Этим летом на нашем хуторе случился небывало богатый урожай зерна. Всё гумно было просто завалено пшеницей!
Под вечер мы с отцом, страшно устававшие от обмолота, замертво валились на землю, а мать с дедом, на самодельной тележке, увозили нас домой.
И вот однажды утром, придя на место, мы с отцом про себя отметили, что часть зерна обмолочена, и на току стоят приготовленные к работе новые снопы пшеницы!

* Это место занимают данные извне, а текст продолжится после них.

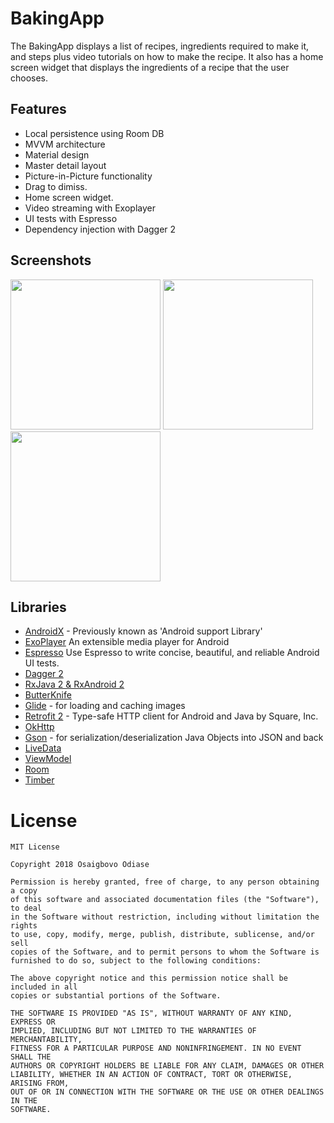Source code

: # BakingApp
The BakingApp displays a list of recipes, ingredients required to make it, and steps plus video tutorials on how to make the recipe.
It also has a home screen widget that displays the ingredients of a recipe that the user chooses.


## Features
* Local persistence using Room DB
* MVVM architecture 
* Material design
* Master detail layout
* Picture-in-Picture functionality
* Drag to dimiss.
* Home screen widget.
* Video streaming with Exoplayer
* UI tests with Espresso
* Dependency injection with Dagger 2


## Screenshots
<img src="../master/art/home.png" width="240"> <img src="../master/art/details.png" width="240"> <img src="../master/art/media.png" width="240">


## Libraries

* [AndroidX](https://developer.android.com/jetpack/androidx/) - Previously known as 'Android support Library'
* [ExoPlayer](https://github.com/google/ExoPlayer) An extensible media player for Android
* [Espresso](https://developer.android.com/training/testing/espresso/) Use Espresso to write concise, beautiful, and reliable Android UI tests.
* [Dagger 2](https://github.com/google/dagger)
* [RxJava 2 & RxAndroid 2](https://github.com/ReactiveX/RxAndroid)
* [ButterKnife](https://github.com/JakeWharton/butterknife)
* [Glide](https://github.com/bumptech/glide) - for loading and caching images 
* [Retrofit 2](https://github.com/square/retrofit) - Type-safe HTTP client for Android and Java by Square, Inc. 
* [OkHttp](https://github.com/square/okhttp)
* [Gson](https://github.com/google/gson) - for serialization/deserialization Java Objects into JSON and back
* [LiveData](https://developer.android.com/topic/libraries/architecture/livedata)
* [ViewModel](https://developer.android.com/topic/libraries/architecture/viewmodel)
* [Room](https://developer.android.com/topic/libraries/architecture/room)
* [Timber](https://github.com/JakeWharton/timber)


# License

	MIT License
	
	Copyright 2018 Osaigbovo Odiase

	Permission is hereby granted, free of charge, to any person obtaining a copy
	of this software and associated documentation files (the "Software"), to deal
	in the Software without restriction, including without limitation the rights
	to use, copy, modify, merge, publish, distribute, sublicense, and/or sell
	copies of the Software, and to permit persons to whom the Software is
	furnished to do so, subject to the following conditions:

	The above copyright notice and this permission notice shall be included in all
	copies or substantial portions of the Software.

	THE SOFTWARE IS PROVIDED "AS IS", WITHOUT WARRANTY OF ANY KIND, EXPRESS OR
	IMPLIED, INCLUDING BUT NOT LIMITED TO THE WARRANTIES OF MERCHANTABILITY,
	FITNESS FOR A PARTICULAR PURPOSE AND NONINFRINGEMENT. IN NO EVENT SHALL THE
	AUTHORS OR COPYRIGHT HOLDERS BE LIABLE FOR ANY CLAIM, DAMAGES OR OTHER
	LIABILITY, WHETHER IN AN ACTION OF CONTRACT, TORT OR OTHERWISE, ARISING FROM,
	OUT OF OR IN CONNECTION WITH THE SOFTWARE OR THE USE OR OTHER DEALINGS IN THE
	SOFTWARE.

По простоте крестьянской мы с батей почесали наши репы и помолотили дальше.
На другой день - та же картина. На третий - тот же пейзаж.
Наконец, на седьмые сутки, мы с отцом «въехали», что кто-то нам помогает! Мать с дедом были не в счёт. Тогда, кто же?
Однажды вечером мы с батей не поехали на «такси» домой, а спрятались в углу под телегой и стали ждать.
Ближе к полуночи, со стороны леса, послышалось низкое сопение и на току появился... медведь!
- Ёшкин двадцать, Михал Ивыныч! - хрюкнули мы с отцом одновременно.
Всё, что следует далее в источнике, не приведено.